SSDs are what compaq used to call the system support disk carepackage CDs they sent out with the latest drivers every other month. I guess they dont use that term anymore or dont do that.

 

so whats the scoop?

 

alright, so maybe the customer is a tad bit more gun shy than I am Given the options, we decided to update the "SSDs" (thanks for the tip, by the way) and then move to the special pool tool as the next step if we get any more bugchecks on it. and wouldn't you know it, the darn server hasn't BSOD'd since. I missed out on a great opportunity to expand my working knowledge of deciphering hexidecimal data. By the way, I ordered the Windows Internals book like was recommended. Do you have any suggestions for study material on deciphering bugcheck errors? I would certainly appreciate any suggestions you can think of.

My best,

Desiree

 

Trust me, a shotgun driver update beats the stuffing out of crash and burn specialpool. Best possible outcome was the driver update magically made it go away. (and for those of you keeping score, 9 for 9 on not doing special pool )

You can query on joehobart and benmcdonald[ms] on this board, lots of writeups on dumps out there, some are annotated better than others. Read the debugger.chm file (theres a how to debug this stopcode for every possible bugcheck code in there). Go hang out on OSRs device driver site. Pick up one of those 'teach yourself C in 21 days' books and dabble in debugging your own programs using the ms debugger tools.
That Windows Internals book is probably your best bet for a bootstrap education first step. 90% of the dumps i read from here are just understanding that PAGE_FAULT_IN_NONPAGED_AREA actually means something in technical babble and knowing what the vectors of the data are. That book will teach you the foundational knowladge required to decipher what went wrong. Its probably a years worth of intense study. Has a lot of labs in there, debugging your own machine to see stacks, data structures, etc.

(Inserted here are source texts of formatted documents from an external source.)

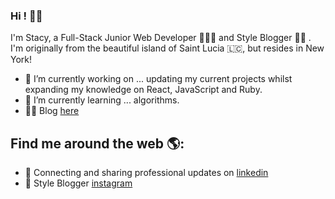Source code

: ### Hi ! 👋🏾

I'm Stacy, a Full-Stack Junior Web Developer 👩🏾‍💻 and Style Blogger 👗👠 . 
I'm originally from the beautiful island of Saint Lucia 🇱🇨, but resides in New York!

- 🔭 I’m currently working on ... updating my current projects whilst expanding my knowledge on React, JavaScript and Ruby.
- 🌱 I’m currently learning ... algorithms.
- ✍🏾 Blog [here](https://dev.to/stacytech)


## Find me around the web 🌎: 
- 💼 Connecting and sharing professional updates on [linkedin](https://www.linkedin.com/in/stacy-d)
- 👗 Style Blogger [instagram](https://www.instagram.com/_stacy_d)
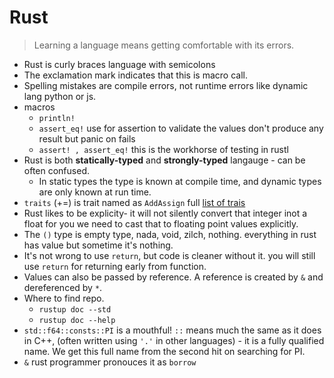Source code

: # Rust

> Learning a language means getting comfortable with its errors.

- Rust is curly braces language with semicolons
- The exclamation mark indicates that this is macro call.
- Spelling mistakes are compile errors, not runtime errors like dynamic lang python or js.
- macros  
  - `println!`
  - `assert_eq!` use for assertion to validate the values don't produce any result but panic on fails 
  - `assert! , assert_eq!` this is the workhorse of testing in rustl
- Rust is both **statically-typed** and **strongly-typed** langauge - can be often confused.
  - In static types the type is known at compile time, and dynamic types are only known at run time.
- `traits` (+=) is trait named as `AddAssign` full [list of trais ](https://doc.rust-lang.org/std/ops/index.html)
- Rust likes to be explicity- it will not silently convert that integer inot a float for you we need to cast that to floating point values explicitly.
- The `()` type is empty type, nada, void, zilch, nothing. everything in rust has value but sometime it's nothing.
- It's not wrong to use `return`, but code is cleaner without it. you will still use `return` for returning early from function.
- Values can also be passed by reference. A reference is created by `&` and dereferenced by `*`.
- Where to find repo.
  - `rustup doc --std`
  - `rustup doc --help`
- `std::f64::consts::PI` is a mouthful! `::` means much the same as it does in C++, (often written using `'.'` in other languages) - it is a fully qualified name. We get this full name from the second hit on searching for PI.
- `&` rust programmer pronouces it as `borrow`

Beyond learning a little C, a touch of assembly(theres like 14 operators, its not hard) and windows architecture, the only thing left to get decent at it is experience and specilized component knowladge (ex: learning SCSI to debug scsi problems, learning networking/NDIS to debug nic problems, learning HTTP to debug wininet, etc..). Half the time i have no idea how the component works that im debugging, i just read the english in the stack and use MSDN to lookup stuff.

I could probably start annotating dumps with my thought process better if there were people interested in how to do it.